Saturday, August 08, 2009

How just a little impatience lead to a complete OS reinstall

I use Adobe Air in Ubuntu 9.04 on my EeePC 901 and right now the only Adobe Air app I use is Tweetdeck.
A few days ago I got a message saying that I needed to update my Adobe Air so I saud yes and the update proceeded. But, it seemed to get stuck half way through the update and it wouldn't go any further. As I was doing something else at the time and CPU usage had climbed to 100%, I decided to just pull the plug as I couldn't get the AA update to quit any other way.
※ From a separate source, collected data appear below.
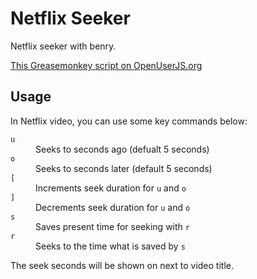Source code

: Netflix Seeker
==============

Netflix seeker with benry.

[This Greasemonkey script on OpenUserJS.org](https://openuserjs.org/scripts/aycabta/Netflix_Seeker)

## Usage

In Netflix video, you can use some key commands below:

<dl>
<dt><code>u</code></dt><dd>Seeks to seconds ago (defualt 5 seconds)</dd>
<dt><code>o</code></dt><dd>Seeks to seconds later (default 5 seconds)</dd>
<dt><code>[</code></dt><dd>Increments seek duration for <code>u</code> and <code>o</code></dd>
<dt><code>]</code></dt><dd>Decrements seek duration for <code>u</code> and <code>o</code></dd>
<dt><code>s</code></dt><dd>Saves present time for seeking with <code>r</code></dd>
<dt><code>r</code></dt><dd>Seeks to the time what is saved by <code>s</code></dd>
</dl>

The seek seconds will be shown on next to video title.
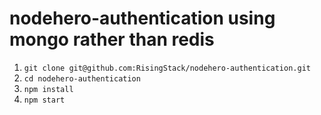 # nodehero-authentication using mongo rather than redis

1. `git clone git@github.com:RisingStack/nodehero-authentication.git`
2. `cd nodehero-authentication`
3. `npm install`
4. `npm start`
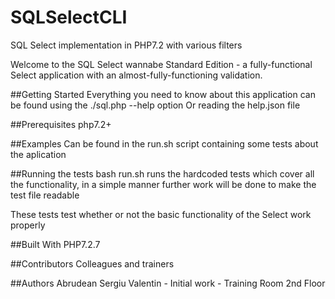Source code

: # SQLSelectCLI
SQL Select implementation in PHP7.2 with various filters

Welcome to the SQL Select wannabe Standard Edition - a fully-functional Select application with an almost-fully-functioning validation.

##Getting Started
Everything you need to know about this application can be found using the ./sql.php --help option 
Or reading the help.json file

##Prerequisites
php7.2+

##Examples
Can be found in the run.sh script containing some tests about the aplication


##Running the tests
bash run.sh runs the hardcoded tests which cover all the functionality, in a simple manner
further work will be done to make the test file readable

These tests test whether or not the basic functionality of the Select work properly

##Built With
PHP7.2.7


##Contributors
Colleagues and trainers


##Authors
Abrudean Sergiu Valentin - Initial work - Training Room 2nd Floor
But, when I rebooted, I found that Adobe Air wouldn't start and gave a message saying it needed to be reinstalled. However, when I tried to re-install it it told me that it was already installed. Not only that but the Synaptic package manager was completely disabled by whatever was the problem with Adobe Air.
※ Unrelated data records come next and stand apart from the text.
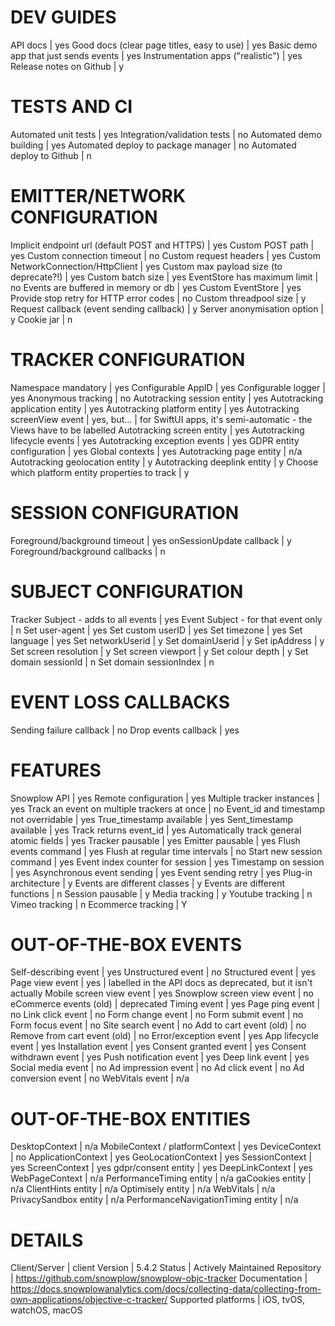# DEV GUIDES
API docs | yes
Good docs (clear page titles, easy to use) | yes
Basic demo app that just sends events | yes
Instrumentation apps ("realistic") | yes
Release notes on Github | y

# TESTS AND CI
Automated unit tests | yes
Integration/validation tests | no
Automated demo building | yes
Automated deploy to package manager | no
Automated deploy to Github | n

# EMITTER/NETWORK CONFIGURATION
Implicit endpoint url (default POST and HTTPS) | yes
Custom POST path | yes
Custom connection timeout | no
Custom request headers | yes
Custom NetworkConnection/HttpClient | yes
Custom max payload size (to deprecate?!) | yes
Custom batch size | yes
EventStore has maximum limit | no
Events are buffered in memory or db | yes
Custom EventStore | yes
Provide stop retry for HTTP error codes | no
Custom threadpool size | y
Request callback (event sending callback) | y
Server anonymisation option | y
Cookie jar | n

# TRACKER CONFIGURATION
Namespace mandatory | yes
Configurable AppID | yes
Configurable logger | yes
Anonymous tracking | no
Autotracking session entity | yes
Autotracking application entity | yes
Autotracking platform entity | yes
Autotracking screenView event | yes, but... | for SwiftUI apps, it's semi-automatic - the Views have to be labelled
Autotracking screen entity | yes
Autotracking lifecycle events | yes
Autotracking exception events | yes
GDPR entity configuration | yes
Global contexts | yes
Autotracking page entity | n/a
Autotracking geolocation entity | y
Autotracking deeplink entity | y
Choose which platform entity properties to track | y

# SESSION CONFIGURATION
Foreground/background timeout | yes
onSessionUpdate callback | y
Foreground/background callbacks | n

# SUBJECT CONFIGURATION
Tracker Subject - adds to all events | yes
Event Subject - for that event only | n
Set user-agent | yes
Set custom userID | yes
Set timezone | yes
Set language | yes
Set networkUserid | y
Set domainUserid | y
Set ipAddress | y
Set screen resolution | y
Set screen viewport | y
Set colour depth | y
Set domain sessionId | n
Set domain sessionIndex | n

# EVENT LOSS CALLBACKS
Sending failure callback | no
Drop events callback | yes

# FEATURES
Snowplow API | yes
Remote configuration | yes
Multiple tracker instances | yes
Track an event on multiple trackers at once | no
Event_id and timestamp not overridable | yes
True_timestamp available | yes
Sent_timestamp available | yes
Track returns event_id | yes
Automatically track general atomic fields | yes
Tracker pausable | yes
Emitter pausable | yes
Flush events command | yes
Flush at regular time intervals | no
Start new session command | yes
Event index counter for session | yes
Timestamp on session | yes
Asynchronous event sending | yes
Event sending retry | yes
Plug-in architecture | y
Events are different classes | y
Events are different functions | n
Session pausable | y
Media tracking | y
Youtube tracking | n
Vimeo tracking | n
Ecommerce tracking | Y

# OUT-OF-THE-BOX EVENTS
Self-describing event | yes
Unstructured event | no
Structured event | yes
Page view event | yes | labelled in the API docs as deprecated, but it isn't actually
Mobile screen view event | yes
Snowplow screen view event | no
eCommerce events (old) | deprecated
Timing event | yes
Page ping event | no
Link click event | no
Form change event | no
Form submit event | no
Form focus event | no
Site search event | no
Add to cart event (old) | no
Remove from cart event (old) | no
Error/exception event | yes
App lifecycle event | yes
Installation event | yes
Consent granted event | yes
Consent withdrawn event | yes
Push notification event | yes
Deep link event | yes
Social media event | no
Ad impression event | no
Ad click event | no
Ad conversion event | no
WebVitals event | n/a

# OUT-OF-THE-BOX ENTITIES
DesktopContext | n/a
MobileContext / platformContext | yes
DeviceContext | no
ApplicationContext | yes
GeoLocationContext | yes
SessionContext | yes
ScreenContext | yes
gdpr/consent entity | yes
DeepLinkContext | yes
WebPageContext | n/a
PerformanceTiming entity | n/a
gaCookies entity | n/a
ClientHints entity | n/a
Optimisely entity | n/a
WebVitals | n/a
PrivacySandbox entity | n/a
PerformanceNavigationTiming entity | n/a

# DETAILS
Client/Server | client
Version | 5.4.2
Status | Actively Maintained
Repository | https://github.com/snowplow/snowplow-objc-tracker
Documentation | https://docs.snowplowanalytics.com/docs/collecting-data/collecting-from-own-applications/objective-c-tracker/
Supported platforms | iOS, tvOS, watchOS, macOS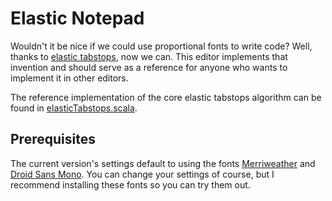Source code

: # Elastic Notepad

Wouldn't it be nice if we could use proportional fonts to write code? Well,
thanks to [elastic tabstops](http://nickgravgaard.com/elastic-tabstops/), now
we can. This editor implements that invention and should serve as a reference
for anyone who wants to implement it in other editors.

The reference implementation of the core elastic tabstops algorithm can be
found in [elasticTabstops.scala](src/main/scala/elasticTabstops.scala).

## Prerequisites

The current version's settings default to using the fonts
[Merriweather](https://fonts.google.com/specimen/Merriweather) and
[Droid Sans Mono](https://fonts.google.com/specimen/Droid+Sans+Mono). You can
change your settings of course, but I recommend installing these fonts so you
can try them out.
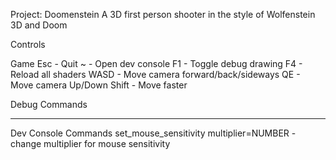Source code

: Project: Doomenstein
A 3D first person shooter in the style of Wolfenstein 3D and Doom

Controls

Game
Esc - Quit
~ - Open dev console
F1 - Toggle debug drawing
F4 - Reload all shaders
WASD - Move camera forward/back/sideways
QE - Move camera Up/Down
Shift - Move faster 

Debug Commands

------
Dev Console Commands
set_mouse_sensitivity multiplier=NUMBER - change multiplier for mouse sensitivity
Only solution was to re-install Ubuntu 9.04 without formatting the /home partition.
This went smoothly and now I could finally re-install Adobe Air. However, now Firefox wouldn't work. When I tried to start it, it told me that Firefox was already running and needed to be shutdown before I could start it again.
Additionally, I could neither re-install nor uninstall Firefox.
I found one or two references to the same problem but no solution.
Nothing for it but to re-install Ubuntu again but this time to format the /home partition too.
After this everything was fine.
However, it's not all bad news as I seem to have saved in total almost 2 GB of "bloat" from my Ubuntu install as after I'd gotten everything installed that I needed, I have a total of 2.8 GB free in / and /home whereas this total was around 900 MB before I reinstalled.
Given the small HDD space on the EeePC 901, in my multiboot situation, I'd almost be prepared to recommend a controlled complete reinstall of your OSes every few months just to weed out all of the cruft and unnecessary stuff that builds up unknowingly.
Additionally, having extra OSes on your computer allows you easily to transfer your important files and folders to somewhere safe so they can be retrieved after the reinstall without having to resort to USB keys or the like.